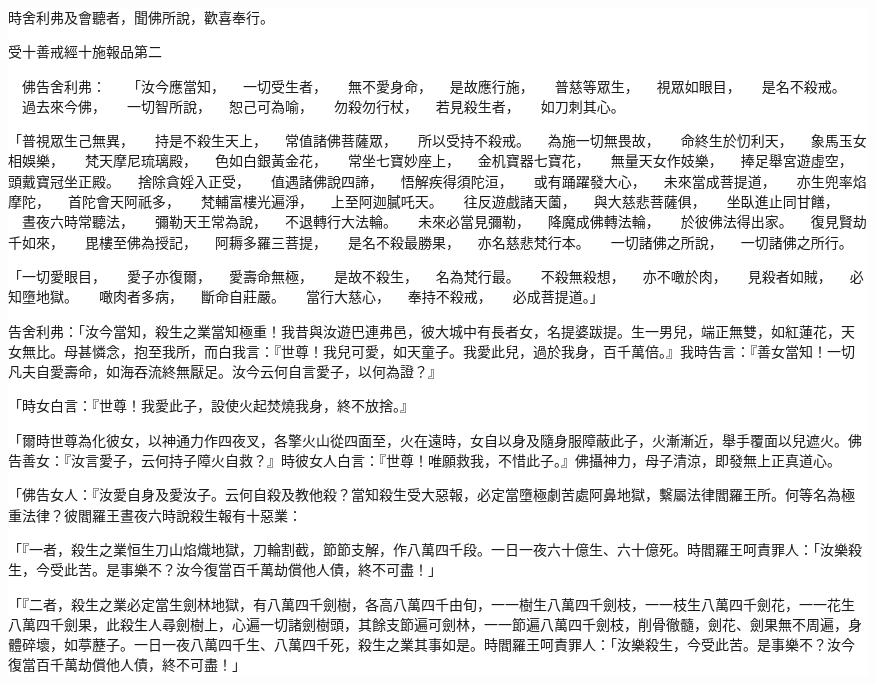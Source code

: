 時舍利弗及會聽者，聞佛所說，歡喜奉行。

受十善戒經十施報品第二

　佛告舍利弗：　　「汝今應當知，
　一切受生者，　　無不愛身命，
　是故應行施，　　普慈等眾生，
　視眾如眼目，　　是名不殺戒。
　過去來今佛，　　一切智所說，
　恕己可為喻，　　勿殺勿行杖，
　若見殺生者，　　如刀刺其心。

「普視眾生己無異，　　持是不殺生天上，
　常值諸佛菩薩眾，　　所以受持不殺戒。
　為施一切無畏故，　　命終生於忉利天，
　象馬玉女相娛樂，　　梵天摩尼琉璃殿，
　色如白銀黃金花，　　常坐七寶妙座上，
　金机寶器七寶花，　　無量天女作妓樂，
　捧足舉宮遊虛空，　　頭戴寶冠坐正殿。
　捨除貪婬入正受，　　值遇諸佛說四諦，
　悟解疾得須陀洹，　　或有踊躍發大心，
　未來當成菩提道，　　亦生兜率焰摩陀，
　首陀會天阿祇多，　　梵輔富樓光遍淨，
　上至阿迦膩吒天。　　往反遊戲諸天薗，
　與大慈悲菩薩俱，　　坐臥進止同甘饍，
　晝夜六時常聽法，　　彌勒天王常為說，
　不退轉行大法輪。　　未來必當見彌勒，
　降魔成佛轉法輪，　　於彼佛法得出家。
　復見賢劫千如來，　　毘樓至佛為授記，
　阿耨多羅三菩提，　　是名不殺最勝果，
　亦名慈悲梵行本。　　一切諸佛之所說，
　一切諸佛之所行。

「一切愛眼目，　　愛子亦復爾，
　愛壽命無極，　　是故不殺生，
　名為梵行最。　　不殺無殺想，
　亦不噉於肉，　　見殺者如賊，
　必知墮地獄。　　噉肉者多病，
　斷命自莊嚴。　　當行大慈心，
　奉持不殺戒，　　必成菩提道。」

告舍利弗：「汝今當知，殺生之業當知極重！我昔與汝遊巴連弗邑，彼大城中有長者女，名提婆跋提。生一男兒，端正無雙，如紅蓮花，天女無比。母甚憐念，抱至我所，而白我言：『世尊！我兒可愛，如天童子。我愛此兒，過於我身，百千萬倍。』我時告言：『善女當知！一切凡夫自愛壽命，如海吞流終無厭足。汝今云何自言愛子，以何為證？』

「時女白言：『世尊！我愛此子，設使火起焚燒我身，終不放捨。』

「爾時世尊為化彼女，以神通力作四夜叉，各擎火山從四面至，火在遠時，女自以身及隨身服障蔽此子，火漸漸近，舉手覆面以兒遮火。佛告善女：『汝言愛子，云何持子障火自救？』時彼女人白言：『世尊！唯願救我，不惜此子。』佛攝神力，母子清涼，即發無上正真道心。

「佛告女人：『汝愛自身及愛汝子。云何自殺及教他殺？當知殺生受大惡報，必定當墮極劇苦處阿鼻地獄，繫屬法律閻羅王所。何等名為極重法律？彼閻羅王晝夜六時說殺生報有十惡業：

「『一者，殺生之業恒生刀山焰熾地獄，刀輪割截，節節支解，作八萬四千段。一日一夜六十億生、六十億死。時閻羅王呵責罪人：「汝樂殺生，今受此苦。是事樂不？汝今復當百千萬劫償他人債，終不可盡！」

「『二者，殺生之業必定當生劍林地獄，有八萬四千劍樹，各高八萬四千由旬，一一樹生八萬四千劍枝，一一枝生八萬四千劍花，一一花生八萬四千劍果，此殺生人尋劍樹上，心遍一切諸劍樹頭，其餘支節遍可劍林，一一節遍八萬四千劍枝，削骨徹髓，劍花、劍果無不周遍，身體碎壞，如葶藶子。一日一夜八萬四千生、八萬四千死，殺生之業其事如是。時閻羅王呵責罪人：「汝樂殺生，今受此苦。是事樂不？汝今復當百千萬劫償他人債，終不可盡！」
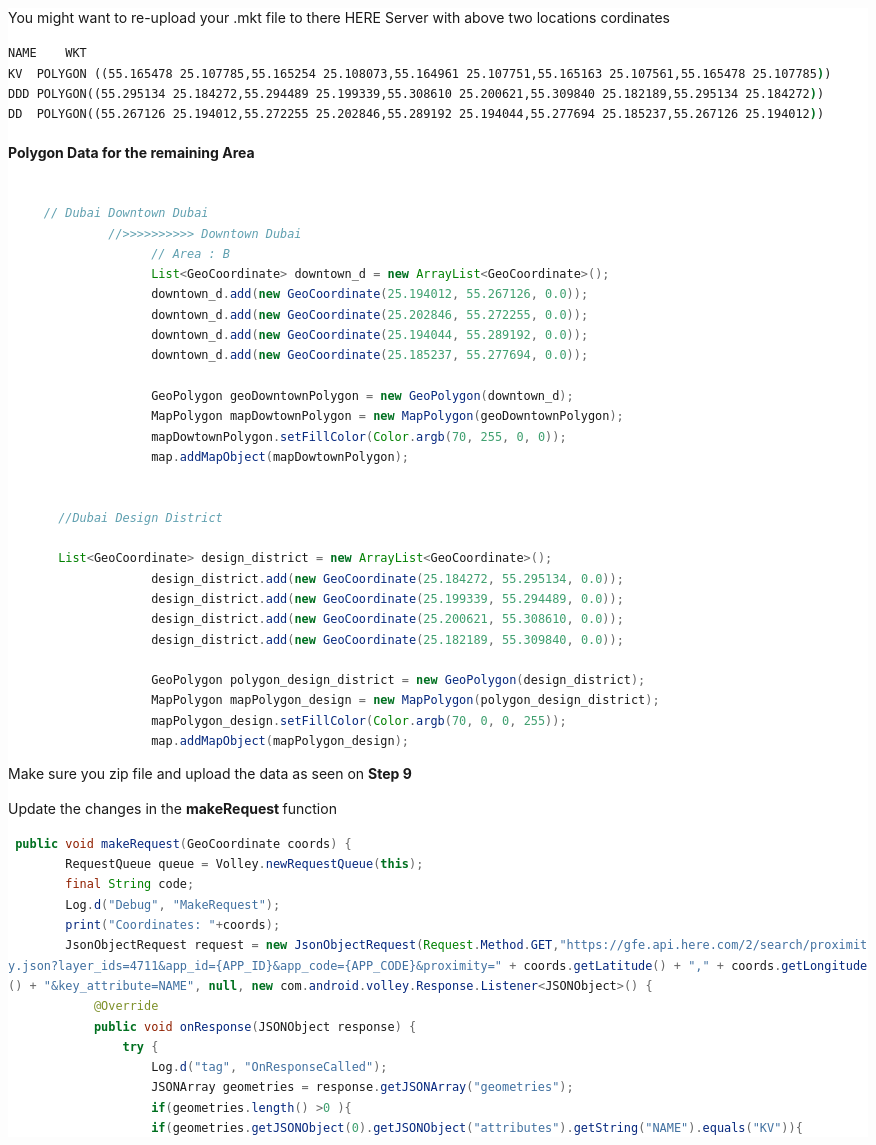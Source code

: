 You might want to re-upload your .mkt file to there HERE Server with above two locations cordinates 
```cmd
NAME	WKT
KV	POLYGON ((55.165478 25.107785,55.165254 25.108073,55.164961 25.107751,55.165163 25.107561,55.165478 25.107785))
DDD	POLYGON((55.295134 25.184272,55.294489 25.199339,55.308610 25.200621,55.309840 25.182189,55.295134 25.184272))
DD	POLYGON((55.267126 25.194012,55.272255 25.202846,55.289192 25.194044,55.277694 25.185237,55.267126 25.194012))
```

#### Polygon Data for the remaining Area
```java

     // Dubai Downtown Dubai 
              //>>>>>>>>>> Downtown Dubai
                    // Area : B
                    List<GeoCoordinate> downtown_d = new ArrayList<GeoCoordinate>();
                    downtown_d.add(new GeoCoordinate(25.194012, 55.267126, 0.0));
                    downtown_d.add(new GeoCoordinate(25.202846, 55.272255, 0.0));
                    downtown_d.add(new GeoCoordinate(25.194044, 55.289192, 0.0));
                    downtown_d.add(new GeoCoordinate(25.185237, 55.277694, 0.0));

                    GeoPolygon geoDowntownPolygon = new GeoPolygon(downtown_d);
                    MapPolygon mapDowtownPolygon = new MapPolygon(geoDowntownPolygon);
                    mapDowtownPolygon.setFillColor(Color.argb(70, 255, 0, 0));
                    map.addMapObject(mapDowtownPolygon);


       //Dubai Design District 

       List<GeoCoordinate> design_district = new ArrayList<GeoCoordinate>();
                    design_district.add(new GeoCoordinate(25.184272, 55.295134, 0.0));
                    design_district.add(new GeoCoordinate(25.199339, 55.294489, 0.0));
                    design_district.add(new GeoCoordinate(25.200621, 55.308610, 0.0));
                    design_district.add(new GeoCoordinate(25.182189, 55.309840, 0.0));

                    GeoPolygon polygon_design_district = new GeoPolygon(design_district);
                    MapPolygon mapPolygon_design = new MapPolygon(polygon_design_district);
                    mapPolygon_design.setFillColor(Color.argb(70, 0, 0, 255));
                    map.addMapObject(mapPolygon_design);


```
Make sure you zip file and upload the data as seen on <b> Step 9 </b>

Update the changes in the <b> makeRequest </b> function 
```java
 public void makeRequest(GeoCoordinate coords) {
        RequestQueue queue = Volley.newRequestQueue(this);
        final String code;
        Log.d("Debug", "MakeRequest");
        print("Coordinates: "+coords);
        JsonObjectRequest request = new JsonObjectRequest(Request.Method.GET,"https://gfe.api.here.com/2/search/proximity.json?layer_ids=4711&app_id={APP_ID}&app_code={APP_CODE}&proximity=" + coords.getLatitude() + "," + coords.getLongitude() + "&key_attribute=NAME", null, new com.android.volley.Response.Listener<JSONObject>() {
            @Override
            public void onResponse(JSONObject response) {
                try {
                    Log.d("tag", "OnResponseCalled");
                    JSONArray geometries = response.getJSONArray("geometries");
                    if(geometries.length() >0 ){
                    if(geometries.getJSONObject(0).getJSONObject("attributes").getString("NAME").equals("KV")){
```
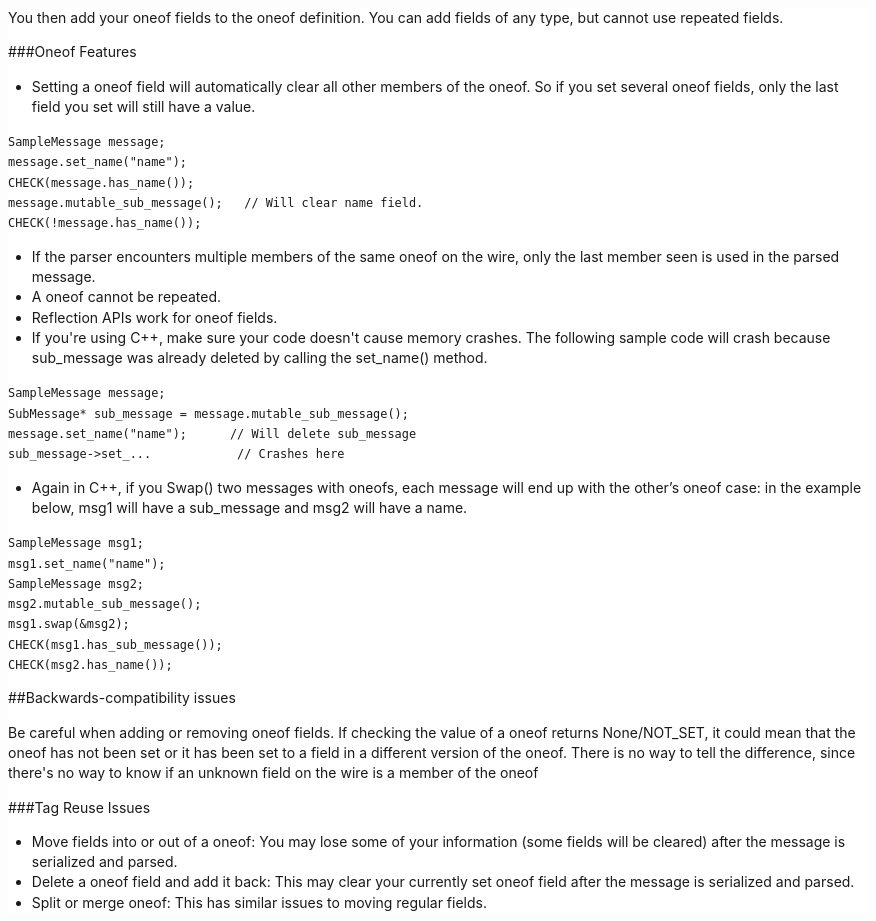 You then add your oneof fields to the oneof definition. You can add fields of any type, but cannot use repeated fields.

###Oneof Features

- Setting a oneof field will automatically clear all other members of the oneof. So if you set several oneof fields, only the last field you set will still have a value.

```
SampleMessage message;
message.set_name("name");
CHECK(message.has_name());
message.mutable_sub_message();   // Will clear name field.
CHECK(!message.has_name());

```

- If the parser encounters multiple members of the same oneof on the wire, only the last member seen is used in the parsed message.
- A oneof cannot be repeated.
- Reflection APIs work for oneof fields.
- If you're using C++, make sure your code doesn't cause memory crashes. The following sample code will crash because sub_message was already deleted by calling the set_name() method.


```
SampleMessage message;
SubMessage* sub_message = message.mutable_sub_message();
message.set_name("name");      // Will delete sub_message
sub_message->set_...            // Crashes here

```

- Again in C++, if you Swap() two messages with oneofs, each message will end up with the other’s oneof case: in the example below, msg1 will have a sub_message and msg2 will have a name.

```
SampleMessage msg1;
msg1.set_name("name");
SampleMessage msg2;
msg2.mutable_sub_message();
msg1.swap(&msg2);
CHECK(msg1.has_sub_message());
CHECK(msg2.has_name());

```

##Backwards-compatibility issues

Be careful when adding or removing oneof fields. If checking the value of a oneof returns None/NOT_SET, it could mean that the oneof has not been set or it has been set to a field in a different version of the oneof. There is no way to tell the difference, since there's no way to know if an unknown field on the wire is a member of the oneof

###Tag Reuse Issues

- Move fields into or out of a oneof: You may lose some of your information (some fields will be cleared) after the message is serialized and parsed.
- Delete a oneof field and add it back: This may clear your currently set oneof field after the message is serialized and parsed.
- Split or merge oneof: This has similar issues to moving regular fields.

• **TO DO**
With the pictures omitted, set down each line exactly, starting at the first line of the records above and ending with the line that contains "金机寶器七寶花，　　無量天女作妓樂，".

• **WRITTEN ANSWER**
Source code

: 時舍利弗及會聽者，聞佛所說，歡喜奉行。

受十善戒經十施報品第二

　佛告舍利弗：　　「汝今應當知，
　一切受生者，　　無不愛身命，
　是故應行施，　　普慈等眾生，
　視眾如眼目，　　是名不殺戒。
　過去來今佛，　　一切智所說，
　恕己可為喻，　　勿殺勿行杖，
　若見殺生者，　　如刀刺其心。

「普視眾生己無異，　　持是不殺生天上，
　常值諸佛菩薩眾，　　所以受持不殺戒。
　為施一切無畏故，　　命終生於忉利天，
　象馬玉女相娛樂，　　梵天摩尼琉璃殿，
　色如白銀黃金花，　　常坐七寶妙座上，
　金机寶器七寶花，　　無量天女作妓樂，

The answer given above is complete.